The screenshot above shows that the inetinfo.exe process hosts all the major services (bold name), and that each service can host one or more instance. For more details please see http://technet.microsoft.com/en-us/library/bb124674(EXCHG.65).aspx.

The three most common Internet services your Exchange 2003 server is running are probably SMTP, POP3 and IMAP4. While a lot of attention is being paid to the core Exchange services such as

  • Microsoft Exchange Information Store (MSExchangeIS)
  • Microsoft Exchange System Attendant (MSExchangeSA)

The services providing SMTP, POP3 and IMAP4 connectivity are usually similarly important, especially the SMTP service. Looking at the EventSentry service status page immediately reveals that the SMTP, POP3 and IMAP4 services are managed by IIS:

As you can see, IMAP4Svc, POP3Svc and SMTPSvc all use inetinfo.exe (Executable column) for their host process. So why is this important again?

Since all of these services support multiple instances INSIDE the service (inetinfo.exe), the host process will continue to run even when one or more instances inside the service are stopped. Since most installations only have one instance, stopping that one instance inside the service will still leave the service up and running. The effect of course is the same; the service is not available to the end users while the Windows service will happily continue to run.
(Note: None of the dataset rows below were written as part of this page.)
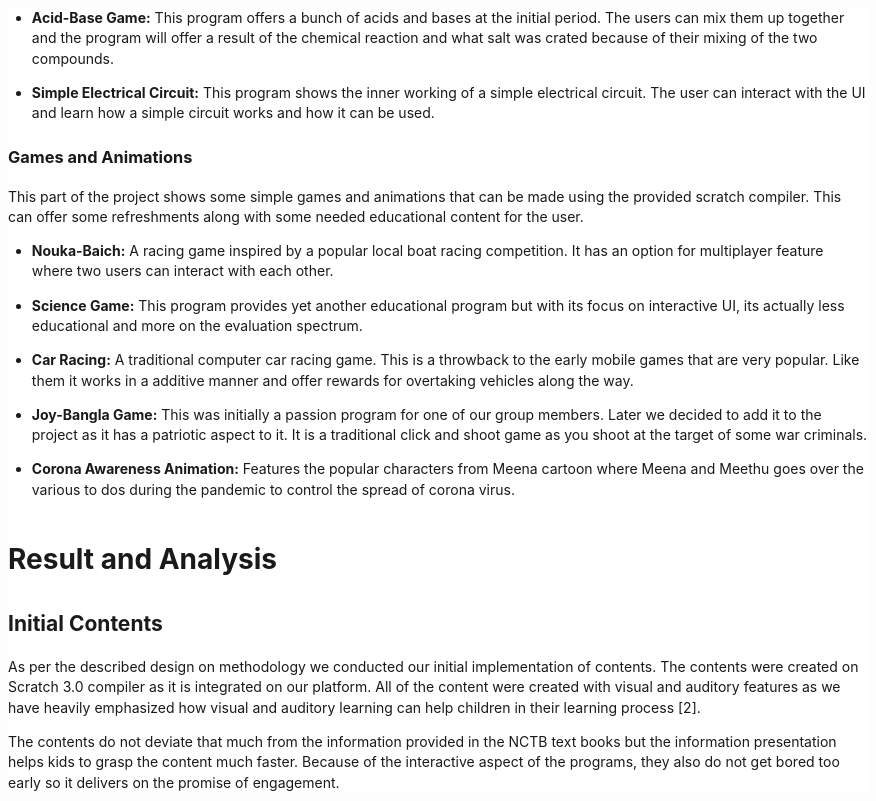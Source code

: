   - **Acid-Base Game:** This program offers a bunch of acids and bases
    at the initial period. The users can mix them up together and the
    program will offer a result of the chemical reaction and what salt
    was crated because of their mixing of the two compounds.

  - **Simple Electrical Circuit:** This program shows the inner working
    of a simple electrical circuit. The user can interact with the UI
    and learn how a simple circuit works and how it can be used.

### Games and Animations

This part of the project shows some simple games and animations that can
be made using the provided scratch compiler. This can offer some
refreshments along with some needed educational content for the user.

  - **Nouka-Baich:** A racing game inspired by a popular local boat
    racing competition. It has an option for multiplayer feature where
    two users can interact with each other.

  - **Science Game:** This program provides yet another educational
    program but with its focus on interactive UI, its actually less
    educational and more on the evaluation spectrum.

  - **Car Racing:** A traditional computer car racing game. This is a
    throwback to the early mobile games that are very popular. Like them
    it works in a additive manner and offer rewards for overtaking
    vehicles along the way.

  - **Joy-Bangla Game:** This was initially a passion program for one of
    our group members. Later we decided to add it to the project as it
    has a patriotic aspect to it. It is a traditional click and shoot
    game as you shoot at the target of some war criminals.

  - **Corona Awareness Animation:** Features the popular characters from
    Meena cartoon where Meena and Meethu goes over the various to dos
    during the pandemic to control the spread of corona virus.

# Result and Analysis

## Initial Contents

As per the described design on methodology we conducted our initial
implementation of contents. The contents were created on Scratch 3.0
compiler as it is integrated on our platform. All of the content were
created with visual and auditory features as we have heavily emphasized
how visual and auditory learning can help children in their learning
process \[2\].

The contents do not deviate that much from the information provided in
the NCTB text books but the information presentation helps kids to grasp
the content much faster. Because of the interactive aspect of the
programs, they also do not get bored too early so it delivers on the
promise of engagement.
A screen shot from the System Manager application shows instances listed inside:

As you can see with the IMAP4 protocol, we have two virtual servers setup that are both hosted inside the "Microsoft Exchange IMAP4" service. To stubbornly illustrate my point further I took a screenshot that shows both IMAP4 instances stopped while the service itself is running:

So I think we're all in agreement now that monitoring the POP3, SMTP etc. services in Exchange 2003 is not enough if you want to ensure that these services are actually available. So how do we monitor all of these instances?
The easiest way is actually with a VBScript, which is included below. VBScript works well since the cscript.exe interpreter is readily installed on Windows 2003, so no additional installation of tools is required. The script enumerates all instances of a given protocol, and checks whether they are running or not. If at least one instance is not running, the tool will return 1, thus setting the ERRORLEVEL to 1.
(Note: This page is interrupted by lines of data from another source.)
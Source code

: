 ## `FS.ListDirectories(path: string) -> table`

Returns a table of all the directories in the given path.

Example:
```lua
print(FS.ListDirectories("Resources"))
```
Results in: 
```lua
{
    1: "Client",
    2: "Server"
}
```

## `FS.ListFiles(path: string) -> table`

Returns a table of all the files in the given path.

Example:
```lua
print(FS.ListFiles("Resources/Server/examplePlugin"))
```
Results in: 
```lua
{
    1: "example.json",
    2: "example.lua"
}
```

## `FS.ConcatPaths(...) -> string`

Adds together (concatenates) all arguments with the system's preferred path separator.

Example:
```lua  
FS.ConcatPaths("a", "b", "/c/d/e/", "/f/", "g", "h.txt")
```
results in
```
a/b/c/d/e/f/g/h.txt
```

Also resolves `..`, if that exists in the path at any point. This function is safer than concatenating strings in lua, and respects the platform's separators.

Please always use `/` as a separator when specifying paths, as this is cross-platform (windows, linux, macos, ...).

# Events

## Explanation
This VBScript can then be embedded into EventSentry, which will then run the script at set intervals using the application scheduler, notifying you via email (with the proper filter setup) when an instance is stopped. There's a screencast for that, you can view it at http://www.eventsentry.com/screencasts/eventsentry-application-scheduler/eventsentry-application-scheduler.htm. It shows you how to create an embedded script and setup EventSentry to notify you when the scripts returns an error. Note that the screencast uses an older version of the script which only monitored web sites (not SMTP, IMAP4, ...), but the process of setting up the script with EventSentry is exactly the same.
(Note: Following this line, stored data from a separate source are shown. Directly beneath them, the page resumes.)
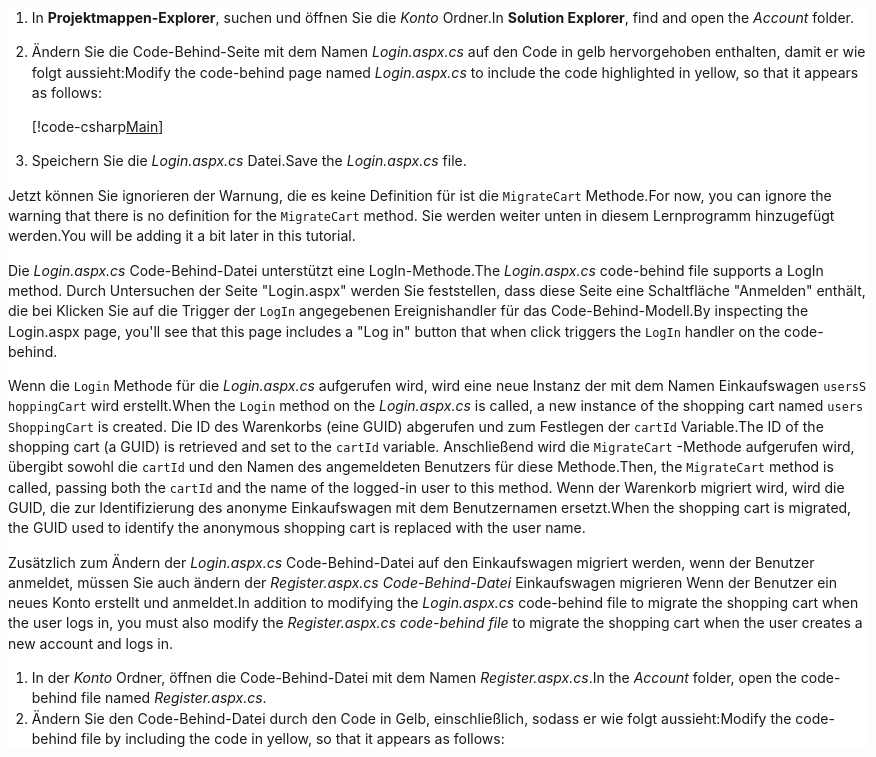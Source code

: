 1. <span data-ttu-id="4a88a-267">In **Projektmappen-Explorer**, suchen und öffnen Sie die *Konto* Ordner.</span><span class="sxs-lookup"><span data-stu-id="4a88a-267">In **Solution Explorer**, find and open the *Account* folder.</span></span>
2. <span data-ttu-id="4a88a-268">Ändern Sie die Code-Behind-Seite mit dem Namen *Login.aspx.cs* auf den Code in gelb hervorgehoben enthalten, damit er wie folgt aussieht:</span><span class="sxs-lookup"><span data-stu-id="4a88a-268">Modify the code-behind page named *Login.aspx.cs* to include the code highlighted in yellow, so that it appears as follows:</span></span>   

    [!code-csharp[Main](checkout-and-payment-with-paypal/samples/sample8.cs?highlight=41-43)]
3. <span data-ttu-id="4a88a-269">Speichern Sie die *Login.aspx.cs* Datei.</span><span class="sxs-lookup"><span data-stu-id="4a88a-269">Save the *Login.aspx.cs* file.</span></span>

<span data-ttu-id="4a88a-270">Jetzt können Sie ignorieren der Warnung, die es keine Definition für ist die `MigrateCart` Methode.</span><span class="sxs-lookup"><span data-stu-id="4a88a-270">For now, you can ignore the warning that there is no definition for the `MigrateCart` method.</span></span> <span data-ttu-id="4a88a-271">Sie werden weiter unten in diesem Lernprogramm hinzugefügt werden.</span><span class="sxs-lookup"><span data-stu-id="4a88a-271">You will be adding it a bit later in this tutorial.</span></span>

<span data-ttu-id="4a88a-272">Die *Login.aspx.cs* Code-Behind-Datei unterstützt eine LogIn-Methode.</span><span class="sxs-lookup"><span data-stu-id="4a88a-272">The *Login.aspx.cs* code-behind file supports a LogIn method.</span></span> <span data-ttu-id="4a88a-273">Durch Untersuchen der Seite "Login.aspx" werden Sie feststellen, dass diese Seite eine Schaltfläche "Anmelden" enthält, die bei Klicken Sie auf die Trigger der `LogIn` angegebenen Ereignishandler für das Code-Behind-Modell.</span><span class="sxs-lookup"><span data-stu-id="4a88a-273">By inspecting the Login.aspx page, you'll see that this page includes a "Log in" button that when click triggers the `LogIn` handler on the code-behind.</span></span>

<span data-ttu-id="4a88a-274">Wenn die `Login` Methode für die *Login.aspx.cs* aufgerufen wird, wird eine neue Instanz der mit dem Namen Einkaufswagen `usersShoppingCart` wird erstellt.</span><span class="sxs-lookup"><span data-stu-id="4a88a-274">When the `Login` method on the *Login.aspx.cs* is called, a new instance of the shopping cart named `usersShoppingCart` is created.</span></span> <span data-ttu-id="4a88a-275">Die ID des Warenkorbs (eine GUID) abgerufen und zum Festlegen der `cartId` Variable.</span><span class="sxs-lookup"><span data-stu-id="4a88a-275">The ID of the shopping cart (a GUID) is retrieved and set to the `cartId` variable.</span></span> <span data-ttu-id="4a88a-276">Anschließend wird die `MigrateCart` -Methode aufgerufen wird, übergibt sowohl die `cartId` und den Namen des angemeldeten Benutzers für diese Methode.</span><span class="sxs-lookup"><span data-stu-id="4a88a-276">Then, the `MigrateCart` method is called, passing both the `cartId` and the name of the logged-in user to this method.</span></span> <span data-ttu-id="4a88a-277">Wenn der Warenkorb migriert wird, wird die GUID, die zur Identifizierung des anonyme Einkaufswagen mit dem Benutzernamen ersetzt.</span><span class="sxs-lookup"><span data-stu-id="4a88a-277">When the shopping cart is migrated, the GUID used to identify the anonymous shopping cart is replaced with the user name.</span></span>

<span data-ttu-id="4a88a-278">Zusätzlich zum Ändern der *Login.aspx.cs* Code-Behind-Datei auf den Einkaufswagen migriert werden, wenn der Benutzer anmeldet, müssen Sie auch ändern der *Register.aspx.cs Code-Behind-Datei* Einkaufswagen migrieren Wenn der Benutzer ein neues Konto erstellt und anmeldet.</span><span class="sxs-lookup"><span data-stu-id="4a88a-278">In addition to modifying the *Login.aspx.cs* code-behind file to migrate the shopping cart when the user logs in, you must also modify the *Register.aspx.cs code-behind file* to migrate the shopping cart when the user creates a new account and logs in.</span></span>

1. <span data-ttu-id="4a88a-279">In der *Konto* Ordner, öffnen die Code-Behind-Datei mit dem Namen *Register.aspx.cs*.</span><span class="sxs-lookup"><span data-stu-id="4a88a-279">In the *Account* folder, open the code-behind file named *Register.aspx.cs*.</span></span>
2. <span data-ttu-id="4a88a-280">Ändern Sie den Code-Behind-Datei durch den Code in Gelb, einschließlich, sodass er wie folgt aussieht:</span><span class="sxs-lookup"><span data-stu-id="4a88a-280">Modify the code-behind file by including the code in yellow, so that it appears as follows:</span></span>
You should be able to use the script as-is, just configure which protocols are monitored by adjusting the values in the "Define which protocols to monitor here" section. The script always prints all installed instances and their status, and any stopped instance is prefixed with an asterisk. Below is what an email from EventSentry looks like:

The line with the stopped instance won't be yellow in the actual email, I just added this for readability. The script can also easily be modified to automatically start any stopped instances - simply add the line

Instance.Start

after line 102. This will still trigger an email (or error) to notify you that it was stopped, but a subsequent run of the script at the next monitoring interval should not trigger an error again if the start was successful.

A note of caution here though - I have seen the script hang indefinitely with this line added when an instance that is currently stopped can't be started because it's not configured correctly. Hence, it's not included by default.